I'm so sorry that you're feeling pushed to your limit Rania. It's absolutely not surprising, people can be very (often unintentionally) massively insensitive. It's like no one ever thinks that there may be a reason or seem to mind that it's a hugely personal question in which they're basically asking you about your intimate life with your partner.

I am very sensitive to this too, as my situation is complicated by my lovely step children and my DH's vasectomy. I get the works from everyone, from how fantastic it must be to have kids that you can send back at the end of the day (um, no, it is heart wrenching) through to how great it must be to have kids and someone else doing all the hard work like labour etc (just plain ignorant and stupid). If I'm really lucky, I get asked what's wrong with me, as there clearly can't be anything wrong with DH as he has children already.

My God, how personal can people be?! Do they really want to know the detail?!

Without being cutting or rude, which I'm dreadful at, I like to think of witty comebacks, though I never think of them until I'm brooding about it after someone's asked.
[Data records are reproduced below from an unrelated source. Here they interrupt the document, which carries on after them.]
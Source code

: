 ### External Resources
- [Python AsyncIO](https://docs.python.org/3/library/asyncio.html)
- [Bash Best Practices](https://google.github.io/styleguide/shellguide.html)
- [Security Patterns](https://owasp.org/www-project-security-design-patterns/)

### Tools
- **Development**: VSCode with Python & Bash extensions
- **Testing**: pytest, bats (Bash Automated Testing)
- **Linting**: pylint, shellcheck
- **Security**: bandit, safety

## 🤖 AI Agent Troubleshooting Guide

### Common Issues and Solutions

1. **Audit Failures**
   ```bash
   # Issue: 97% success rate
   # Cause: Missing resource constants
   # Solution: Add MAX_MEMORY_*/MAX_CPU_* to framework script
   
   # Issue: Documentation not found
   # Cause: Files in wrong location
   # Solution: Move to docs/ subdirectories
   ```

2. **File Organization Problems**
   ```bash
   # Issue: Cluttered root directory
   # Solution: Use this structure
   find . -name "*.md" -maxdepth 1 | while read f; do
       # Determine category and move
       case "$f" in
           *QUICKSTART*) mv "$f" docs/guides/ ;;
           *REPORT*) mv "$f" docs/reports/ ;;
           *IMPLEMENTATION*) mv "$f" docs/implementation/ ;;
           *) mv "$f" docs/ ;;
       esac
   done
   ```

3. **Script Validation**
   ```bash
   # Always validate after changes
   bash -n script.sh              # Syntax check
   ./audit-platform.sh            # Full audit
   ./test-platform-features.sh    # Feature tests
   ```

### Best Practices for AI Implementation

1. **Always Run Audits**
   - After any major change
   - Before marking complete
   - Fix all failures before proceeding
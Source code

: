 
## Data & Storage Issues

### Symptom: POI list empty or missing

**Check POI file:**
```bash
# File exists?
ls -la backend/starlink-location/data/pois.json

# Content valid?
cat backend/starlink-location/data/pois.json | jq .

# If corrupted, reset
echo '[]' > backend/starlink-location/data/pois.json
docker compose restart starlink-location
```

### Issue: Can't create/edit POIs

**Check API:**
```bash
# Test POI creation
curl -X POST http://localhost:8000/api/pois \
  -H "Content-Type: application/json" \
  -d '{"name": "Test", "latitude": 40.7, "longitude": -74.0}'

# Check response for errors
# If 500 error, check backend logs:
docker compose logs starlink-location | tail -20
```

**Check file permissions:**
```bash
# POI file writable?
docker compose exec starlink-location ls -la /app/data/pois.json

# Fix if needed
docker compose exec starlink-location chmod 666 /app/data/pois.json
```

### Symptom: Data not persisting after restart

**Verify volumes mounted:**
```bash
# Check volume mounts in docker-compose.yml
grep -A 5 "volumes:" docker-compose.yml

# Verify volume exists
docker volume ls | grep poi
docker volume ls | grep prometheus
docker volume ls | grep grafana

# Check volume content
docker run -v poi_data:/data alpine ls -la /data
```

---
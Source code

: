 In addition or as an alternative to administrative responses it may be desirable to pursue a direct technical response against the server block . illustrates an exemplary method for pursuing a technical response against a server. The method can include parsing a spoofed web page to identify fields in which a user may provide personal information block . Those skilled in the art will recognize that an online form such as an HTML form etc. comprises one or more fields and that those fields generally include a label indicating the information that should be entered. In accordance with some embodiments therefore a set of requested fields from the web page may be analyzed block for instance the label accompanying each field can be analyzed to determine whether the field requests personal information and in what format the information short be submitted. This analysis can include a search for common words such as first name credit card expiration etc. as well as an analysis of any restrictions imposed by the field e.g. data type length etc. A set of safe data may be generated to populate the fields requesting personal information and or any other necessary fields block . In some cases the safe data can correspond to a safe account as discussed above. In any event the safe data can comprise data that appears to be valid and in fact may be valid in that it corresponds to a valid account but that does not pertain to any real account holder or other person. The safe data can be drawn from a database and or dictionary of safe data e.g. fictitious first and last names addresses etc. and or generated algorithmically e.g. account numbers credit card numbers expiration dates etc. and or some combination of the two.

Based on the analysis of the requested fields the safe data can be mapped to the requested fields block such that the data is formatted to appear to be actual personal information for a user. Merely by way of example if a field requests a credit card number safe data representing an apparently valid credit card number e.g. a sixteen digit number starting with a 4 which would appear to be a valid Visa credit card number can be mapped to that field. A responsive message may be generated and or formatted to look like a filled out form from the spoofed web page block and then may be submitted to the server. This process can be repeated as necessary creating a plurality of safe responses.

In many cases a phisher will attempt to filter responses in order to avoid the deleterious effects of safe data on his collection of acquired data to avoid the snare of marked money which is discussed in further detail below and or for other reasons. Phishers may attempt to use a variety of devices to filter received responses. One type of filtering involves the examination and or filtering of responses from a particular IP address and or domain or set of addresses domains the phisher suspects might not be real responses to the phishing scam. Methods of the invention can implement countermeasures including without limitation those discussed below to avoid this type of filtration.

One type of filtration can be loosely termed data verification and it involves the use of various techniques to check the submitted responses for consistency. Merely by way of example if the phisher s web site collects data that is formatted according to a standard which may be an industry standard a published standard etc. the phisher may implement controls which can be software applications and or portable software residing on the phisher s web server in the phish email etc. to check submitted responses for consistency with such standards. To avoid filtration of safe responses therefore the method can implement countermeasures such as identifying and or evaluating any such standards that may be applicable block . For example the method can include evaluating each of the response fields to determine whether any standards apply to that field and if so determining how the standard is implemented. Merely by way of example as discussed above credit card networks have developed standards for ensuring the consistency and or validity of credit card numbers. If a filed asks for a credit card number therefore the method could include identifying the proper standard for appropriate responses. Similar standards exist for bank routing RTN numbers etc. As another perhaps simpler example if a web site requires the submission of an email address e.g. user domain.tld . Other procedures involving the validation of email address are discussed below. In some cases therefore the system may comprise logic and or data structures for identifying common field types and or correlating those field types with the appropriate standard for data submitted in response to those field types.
My favourites so far are:


we're waiting to see how yours turn out before we decide
I thought that was between me and my husband. But now that we're in the bedroom, how many orgasms have you had this week?
We really wanted children until we spent time with yours...

There's more fabulous ones on this forum: http://www.fertilethoughts.com/forums/general-infertility/360787-responses-when-you-going-have-children.html. Sometimes, it's all that you can do to laugh.

I guess that I generally respond with that life is complicated and leave it at that. Sending you loads of 

Is the perfect answer out there.....?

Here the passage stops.